_Aim of the exercise_
Word for word, return the lines from the start of the entries below through the line that has "- run yarn install".

(Saved entries)
▼
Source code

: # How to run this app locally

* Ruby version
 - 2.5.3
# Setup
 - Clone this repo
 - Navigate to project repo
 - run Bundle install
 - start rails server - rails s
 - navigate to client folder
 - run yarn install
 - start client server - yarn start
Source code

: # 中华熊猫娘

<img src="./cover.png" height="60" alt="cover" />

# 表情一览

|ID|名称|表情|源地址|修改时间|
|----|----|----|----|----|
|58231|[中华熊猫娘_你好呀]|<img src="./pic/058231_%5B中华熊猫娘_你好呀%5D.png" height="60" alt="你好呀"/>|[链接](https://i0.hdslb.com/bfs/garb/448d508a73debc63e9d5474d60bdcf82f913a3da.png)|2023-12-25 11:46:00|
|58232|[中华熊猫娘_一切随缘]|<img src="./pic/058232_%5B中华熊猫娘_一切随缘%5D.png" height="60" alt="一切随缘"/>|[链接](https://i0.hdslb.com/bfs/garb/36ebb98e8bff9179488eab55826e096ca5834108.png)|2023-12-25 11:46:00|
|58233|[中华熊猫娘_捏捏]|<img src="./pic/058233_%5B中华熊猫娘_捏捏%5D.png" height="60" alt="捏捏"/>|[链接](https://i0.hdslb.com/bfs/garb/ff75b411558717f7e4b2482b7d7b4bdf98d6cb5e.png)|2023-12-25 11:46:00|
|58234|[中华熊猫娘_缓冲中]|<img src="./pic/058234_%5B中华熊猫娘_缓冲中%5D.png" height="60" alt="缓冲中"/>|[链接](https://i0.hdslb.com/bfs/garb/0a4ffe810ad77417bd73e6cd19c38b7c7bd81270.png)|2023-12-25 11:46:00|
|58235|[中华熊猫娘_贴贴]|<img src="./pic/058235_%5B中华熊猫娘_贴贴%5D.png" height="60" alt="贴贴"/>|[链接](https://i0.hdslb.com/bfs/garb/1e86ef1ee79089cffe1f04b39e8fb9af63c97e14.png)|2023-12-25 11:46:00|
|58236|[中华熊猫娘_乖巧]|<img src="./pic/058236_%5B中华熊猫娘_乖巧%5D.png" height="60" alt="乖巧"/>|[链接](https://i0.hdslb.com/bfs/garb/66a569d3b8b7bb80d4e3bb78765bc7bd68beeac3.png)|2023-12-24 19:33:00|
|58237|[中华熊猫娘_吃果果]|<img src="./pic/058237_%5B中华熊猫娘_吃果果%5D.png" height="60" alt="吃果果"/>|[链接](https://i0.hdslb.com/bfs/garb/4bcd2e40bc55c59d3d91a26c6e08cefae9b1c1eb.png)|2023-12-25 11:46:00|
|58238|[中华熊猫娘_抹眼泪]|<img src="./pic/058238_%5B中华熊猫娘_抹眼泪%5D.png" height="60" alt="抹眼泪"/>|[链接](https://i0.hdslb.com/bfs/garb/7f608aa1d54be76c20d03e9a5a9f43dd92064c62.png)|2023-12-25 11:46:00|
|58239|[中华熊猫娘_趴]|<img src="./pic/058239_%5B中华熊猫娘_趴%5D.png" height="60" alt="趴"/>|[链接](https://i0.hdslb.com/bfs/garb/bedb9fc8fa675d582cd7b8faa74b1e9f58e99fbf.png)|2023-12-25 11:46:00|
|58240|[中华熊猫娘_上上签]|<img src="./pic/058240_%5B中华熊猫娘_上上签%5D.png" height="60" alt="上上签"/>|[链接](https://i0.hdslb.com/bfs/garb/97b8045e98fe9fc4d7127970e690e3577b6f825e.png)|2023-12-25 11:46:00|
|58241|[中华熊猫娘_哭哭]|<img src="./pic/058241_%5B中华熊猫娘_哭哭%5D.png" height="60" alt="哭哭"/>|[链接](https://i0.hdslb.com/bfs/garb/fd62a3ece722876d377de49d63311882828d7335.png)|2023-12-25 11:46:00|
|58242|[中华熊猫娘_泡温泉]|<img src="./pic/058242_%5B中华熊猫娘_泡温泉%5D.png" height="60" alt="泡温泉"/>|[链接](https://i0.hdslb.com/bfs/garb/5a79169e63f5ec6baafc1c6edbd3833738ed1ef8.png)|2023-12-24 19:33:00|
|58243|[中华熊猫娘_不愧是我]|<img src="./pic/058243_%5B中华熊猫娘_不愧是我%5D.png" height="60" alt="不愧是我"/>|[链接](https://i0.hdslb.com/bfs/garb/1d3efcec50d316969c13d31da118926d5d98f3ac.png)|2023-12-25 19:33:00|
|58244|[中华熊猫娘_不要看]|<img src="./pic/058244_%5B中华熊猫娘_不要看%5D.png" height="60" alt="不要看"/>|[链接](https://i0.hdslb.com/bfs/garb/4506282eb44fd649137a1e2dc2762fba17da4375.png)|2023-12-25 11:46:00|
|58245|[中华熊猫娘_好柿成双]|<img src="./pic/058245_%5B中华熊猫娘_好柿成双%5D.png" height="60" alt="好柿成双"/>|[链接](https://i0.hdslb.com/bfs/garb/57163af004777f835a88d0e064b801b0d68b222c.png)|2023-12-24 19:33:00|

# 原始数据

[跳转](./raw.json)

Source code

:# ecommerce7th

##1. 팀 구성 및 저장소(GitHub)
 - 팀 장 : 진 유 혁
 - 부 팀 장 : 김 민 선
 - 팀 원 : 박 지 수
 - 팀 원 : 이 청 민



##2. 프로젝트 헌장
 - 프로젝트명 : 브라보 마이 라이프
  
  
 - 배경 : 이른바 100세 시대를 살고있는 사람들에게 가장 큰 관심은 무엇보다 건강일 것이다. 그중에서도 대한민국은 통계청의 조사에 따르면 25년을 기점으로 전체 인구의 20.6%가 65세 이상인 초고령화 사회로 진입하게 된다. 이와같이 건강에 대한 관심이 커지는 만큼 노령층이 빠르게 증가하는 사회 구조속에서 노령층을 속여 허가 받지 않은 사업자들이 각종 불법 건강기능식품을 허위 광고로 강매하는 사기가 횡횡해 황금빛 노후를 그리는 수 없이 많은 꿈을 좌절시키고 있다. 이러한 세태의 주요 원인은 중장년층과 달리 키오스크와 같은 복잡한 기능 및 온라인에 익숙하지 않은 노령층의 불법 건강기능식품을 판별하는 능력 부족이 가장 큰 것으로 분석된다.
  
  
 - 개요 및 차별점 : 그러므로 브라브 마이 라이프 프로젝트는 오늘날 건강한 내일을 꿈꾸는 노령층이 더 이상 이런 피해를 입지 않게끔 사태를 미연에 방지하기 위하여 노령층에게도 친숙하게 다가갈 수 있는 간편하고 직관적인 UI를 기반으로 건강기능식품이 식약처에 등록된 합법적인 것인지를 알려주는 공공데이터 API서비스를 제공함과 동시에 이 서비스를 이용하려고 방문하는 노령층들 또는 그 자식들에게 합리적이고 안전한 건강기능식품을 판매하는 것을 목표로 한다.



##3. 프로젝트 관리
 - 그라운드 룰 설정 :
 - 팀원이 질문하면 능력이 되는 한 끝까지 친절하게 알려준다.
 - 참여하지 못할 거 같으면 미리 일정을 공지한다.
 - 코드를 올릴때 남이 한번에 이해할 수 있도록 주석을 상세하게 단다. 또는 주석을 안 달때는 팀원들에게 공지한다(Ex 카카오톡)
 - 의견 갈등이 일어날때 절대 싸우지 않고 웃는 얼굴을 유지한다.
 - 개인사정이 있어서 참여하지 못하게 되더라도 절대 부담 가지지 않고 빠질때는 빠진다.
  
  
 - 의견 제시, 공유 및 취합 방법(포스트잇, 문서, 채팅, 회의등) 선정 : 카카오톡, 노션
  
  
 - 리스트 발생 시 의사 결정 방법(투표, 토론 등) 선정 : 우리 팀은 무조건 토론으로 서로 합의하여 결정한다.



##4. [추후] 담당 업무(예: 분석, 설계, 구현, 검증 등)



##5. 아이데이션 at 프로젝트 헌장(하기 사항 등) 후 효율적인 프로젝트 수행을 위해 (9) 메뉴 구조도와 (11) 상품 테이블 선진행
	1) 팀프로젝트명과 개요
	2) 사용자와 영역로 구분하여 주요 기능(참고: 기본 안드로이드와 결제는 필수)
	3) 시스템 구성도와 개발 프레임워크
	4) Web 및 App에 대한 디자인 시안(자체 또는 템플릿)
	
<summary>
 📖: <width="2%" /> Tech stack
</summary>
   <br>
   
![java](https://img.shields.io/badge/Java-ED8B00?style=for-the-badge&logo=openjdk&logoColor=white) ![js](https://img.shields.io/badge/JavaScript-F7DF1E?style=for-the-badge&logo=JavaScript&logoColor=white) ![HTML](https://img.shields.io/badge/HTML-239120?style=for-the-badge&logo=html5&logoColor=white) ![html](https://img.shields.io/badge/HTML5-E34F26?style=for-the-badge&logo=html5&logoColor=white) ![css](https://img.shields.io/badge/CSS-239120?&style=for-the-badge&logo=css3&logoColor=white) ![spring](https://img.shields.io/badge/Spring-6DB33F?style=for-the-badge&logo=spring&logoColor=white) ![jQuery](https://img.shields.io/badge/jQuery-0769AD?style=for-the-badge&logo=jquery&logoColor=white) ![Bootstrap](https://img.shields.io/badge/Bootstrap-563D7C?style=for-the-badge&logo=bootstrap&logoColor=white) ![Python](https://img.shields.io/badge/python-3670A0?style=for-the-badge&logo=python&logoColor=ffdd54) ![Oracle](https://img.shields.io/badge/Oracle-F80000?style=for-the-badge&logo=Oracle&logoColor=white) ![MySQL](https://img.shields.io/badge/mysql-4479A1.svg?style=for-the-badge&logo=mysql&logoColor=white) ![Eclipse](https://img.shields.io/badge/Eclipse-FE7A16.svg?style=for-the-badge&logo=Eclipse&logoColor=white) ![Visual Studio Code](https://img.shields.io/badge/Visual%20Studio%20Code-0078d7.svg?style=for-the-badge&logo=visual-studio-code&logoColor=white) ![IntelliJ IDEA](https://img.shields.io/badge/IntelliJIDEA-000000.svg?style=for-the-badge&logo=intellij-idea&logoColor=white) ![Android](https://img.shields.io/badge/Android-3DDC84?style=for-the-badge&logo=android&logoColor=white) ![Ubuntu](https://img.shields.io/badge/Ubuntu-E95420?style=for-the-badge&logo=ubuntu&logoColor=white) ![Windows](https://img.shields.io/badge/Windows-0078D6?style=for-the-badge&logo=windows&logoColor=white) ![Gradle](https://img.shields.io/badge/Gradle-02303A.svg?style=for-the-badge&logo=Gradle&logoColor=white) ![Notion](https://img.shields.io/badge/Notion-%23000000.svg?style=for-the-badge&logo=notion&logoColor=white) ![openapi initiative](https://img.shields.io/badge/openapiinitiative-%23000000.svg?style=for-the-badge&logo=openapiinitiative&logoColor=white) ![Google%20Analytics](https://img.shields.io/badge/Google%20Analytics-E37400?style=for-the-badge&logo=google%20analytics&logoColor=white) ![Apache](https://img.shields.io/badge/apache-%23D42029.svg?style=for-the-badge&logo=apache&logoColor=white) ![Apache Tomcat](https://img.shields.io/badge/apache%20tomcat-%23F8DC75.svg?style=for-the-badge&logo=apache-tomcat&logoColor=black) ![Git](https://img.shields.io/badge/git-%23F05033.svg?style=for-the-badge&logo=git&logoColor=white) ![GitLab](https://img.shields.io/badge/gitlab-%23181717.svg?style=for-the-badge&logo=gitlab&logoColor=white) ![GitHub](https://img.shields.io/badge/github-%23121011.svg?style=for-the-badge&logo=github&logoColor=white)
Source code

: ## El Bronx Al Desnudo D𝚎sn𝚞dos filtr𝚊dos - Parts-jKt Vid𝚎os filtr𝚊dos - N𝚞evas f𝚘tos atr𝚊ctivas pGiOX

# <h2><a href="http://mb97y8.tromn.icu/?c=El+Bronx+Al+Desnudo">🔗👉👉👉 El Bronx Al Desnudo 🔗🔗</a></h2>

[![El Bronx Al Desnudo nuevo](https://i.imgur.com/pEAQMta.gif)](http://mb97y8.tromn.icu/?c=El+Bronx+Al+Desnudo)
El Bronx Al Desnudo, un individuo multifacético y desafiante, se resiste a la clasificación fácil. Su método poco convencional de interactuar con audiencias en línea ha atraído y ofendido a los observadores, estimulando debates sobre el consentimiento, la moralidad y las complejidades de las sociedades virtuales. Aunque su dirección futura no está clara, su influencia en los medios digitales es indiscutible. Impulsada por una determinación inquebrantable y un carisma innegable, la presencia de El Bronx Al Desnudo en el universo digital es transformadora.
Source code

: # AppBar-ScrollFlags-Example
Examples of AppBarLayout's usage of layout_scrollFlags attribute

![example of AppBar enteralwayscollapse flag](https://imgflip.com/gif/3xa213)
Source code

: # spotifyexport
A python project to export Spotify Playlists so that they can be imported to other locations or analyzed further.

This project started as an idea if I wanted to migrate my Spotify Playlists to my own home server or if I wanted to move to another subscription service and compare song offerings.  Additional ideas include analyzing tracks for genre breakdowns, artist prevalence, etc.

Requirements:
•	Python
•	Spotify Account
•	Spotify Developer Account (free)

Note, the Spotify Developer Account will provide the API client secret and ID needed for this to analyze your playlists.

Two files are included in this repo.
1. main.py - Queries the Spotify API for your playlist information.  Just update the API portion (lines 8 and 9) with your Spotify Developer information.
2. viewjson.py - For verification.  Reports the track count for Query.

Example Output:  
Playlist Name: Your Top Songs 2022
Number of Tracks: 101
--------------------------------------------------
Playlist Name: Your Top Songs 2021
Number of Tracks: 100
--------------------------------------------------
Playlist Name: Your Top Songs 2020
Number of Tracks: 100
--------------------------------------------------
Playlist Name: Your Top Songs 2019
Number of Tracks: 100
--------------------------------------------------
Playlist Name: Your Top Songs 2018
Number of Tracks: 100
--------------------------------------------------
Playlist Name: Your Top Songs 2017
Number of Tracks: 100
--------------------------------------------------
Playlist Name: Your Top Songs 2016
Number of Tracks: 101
▲
_Result below_
Source code

: # How to run this app locally

* Ruby version
 - 2.5.3
# Setup
 - Clone this repo
 - Navigate to project repo
 - run Bundle install
 - start rails server - rails s
 - navigate to client folder
 - run yarn install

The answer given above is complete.